Wilderness Watch is urging the Forest Service to protect the Cabinet Mountains Wilderness in northwest Montana by rejecting the latest mine proposal by HECLA Mining. Conservationists have long worked to protect this Wilderness from one of the world’s largest proposed copper and silver mines—the Rock Creek Mine. While the Rock Creek Mine is temporarily on hold, its parent company, HECLA Mining, is proposing to explore the eastern portion of the same Rock Creek-Montanore mineral deposit, which would also invade the Cabinet Mountains Wilderness.

The Cabinet Mountains Wilderness—one of the original 54 Wildernesses designated when the 1964 Wilderness Act was signed into law—is a 35-mile-long range of glaciated peaks, valleys, and clear lakes that’s home to a small population of threatened grizzly bears, as well as threatened Canada lynx and bull trout. The streams flowing through the Wilderness have some of the cleanest water in the country.

Mining is fundamentally incompatible with preserving the Cabinet Mountains Wilderness, its wildlife, and its clean water. But HECLA Mining wants to drill thousands of feet of tunnels into the Wilderness from the east. The tunnels would cross the Cabinet Mountains divide in the Wilderness, from the Libby Creek watershed into the Rock Creek and Bull River watersheds. Mine exploration tunnels like this often fill with water, impacting groundwater flow.

The Forest Service’s Libby Exploration Project Draft Environmental Assessment has failed to adequately address the mine’s potential impacts to the Cabinet Mountains Wilderness or the effects of mining exploration, paired with climate change, on wildlife and water.

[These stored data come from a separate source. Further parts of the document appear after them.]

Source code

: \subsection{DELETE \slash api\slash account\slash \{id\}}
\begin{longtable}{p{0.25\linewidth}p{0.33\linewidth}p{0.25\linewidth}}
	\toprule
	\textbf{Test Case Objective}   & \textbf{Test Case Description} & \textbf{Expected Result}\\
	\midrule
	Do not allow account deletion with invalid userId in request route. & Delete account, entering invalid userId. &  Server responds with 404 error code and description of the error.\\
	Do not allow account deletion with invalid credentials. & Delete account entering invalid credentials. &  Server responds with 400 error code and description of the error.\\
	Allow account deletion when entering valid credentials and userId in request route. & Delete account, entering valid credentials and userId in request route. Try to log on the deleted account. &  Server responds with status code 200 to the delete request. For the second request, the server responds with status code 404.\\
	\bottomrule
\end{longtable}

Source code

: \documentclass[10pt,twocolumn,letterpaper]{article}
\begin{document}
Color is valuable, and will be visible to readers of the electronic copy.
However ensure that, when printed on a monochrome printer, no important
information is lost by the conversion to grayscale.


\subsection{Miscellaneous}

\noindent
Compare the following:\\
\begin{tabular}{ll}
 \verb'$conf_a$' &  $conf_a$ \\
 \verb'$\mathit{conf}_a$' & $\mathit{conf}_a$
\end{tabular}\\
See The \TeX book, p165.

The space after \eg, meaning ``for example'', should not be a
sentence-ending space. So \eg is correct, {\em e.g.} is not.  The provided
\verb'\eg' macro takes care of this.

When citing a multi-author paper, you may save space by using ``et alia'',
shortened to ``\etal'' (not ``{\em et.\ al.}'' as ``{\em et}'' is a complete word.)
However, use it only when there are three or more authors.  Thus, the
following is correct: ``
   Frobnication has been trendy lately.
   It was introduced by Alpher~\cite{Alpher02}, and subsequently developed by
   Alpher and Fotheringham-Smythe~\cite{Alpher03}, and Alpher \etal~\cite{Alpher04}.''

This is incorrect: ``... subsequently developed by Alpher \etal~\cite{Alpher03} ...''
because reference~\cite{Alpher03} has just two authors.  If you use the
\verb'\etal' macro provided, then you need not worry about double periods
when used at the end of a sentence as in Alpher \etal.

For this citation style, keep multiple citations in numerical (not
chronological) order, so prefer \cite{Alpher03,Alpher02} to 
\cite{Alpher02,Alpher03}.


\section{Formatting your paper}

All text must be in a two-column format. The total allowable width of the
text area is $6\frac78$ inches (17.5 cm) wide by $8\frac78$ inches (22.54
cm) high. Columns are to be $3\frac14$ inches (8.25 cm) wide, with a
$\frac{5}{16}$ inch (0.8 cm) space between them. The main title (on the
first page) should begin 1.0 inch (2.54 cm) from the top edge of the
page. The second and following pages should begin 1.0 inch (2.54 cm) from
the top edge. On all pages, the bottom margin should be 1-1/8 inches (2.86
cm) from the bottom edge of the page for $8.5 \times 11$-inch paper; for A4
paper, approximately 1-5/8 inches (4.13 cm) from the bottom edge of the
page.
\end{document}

In fact, the EA claims zero impacts to Wilderness, despite the fact that the project would last 16 years and is an extensive proposal of rehabilitating 7,000 feet of existing tunnel and building an additional 4,200 feet of tunnel, all in the Wilderness. 

Wilderness values like solitude, silence, and remoteness could be impacted by the close proximity of industrial mining activity and any associated development. Further, mine exploration waste would be stored outside the Wilderness next to Libby Creek and wastewater dumped into the creek, despite it providing critical habitat for threatened bull trout.

The proposed Rock Creek/Montanore mines have a long, complicated history, with the courts having rejected several state and federal approvals because the mines would violate multiple laws. This new draft EA is a step closer toward a huge operating mine—or series of mines—that would harm the Cabinet Mountains Wilderness.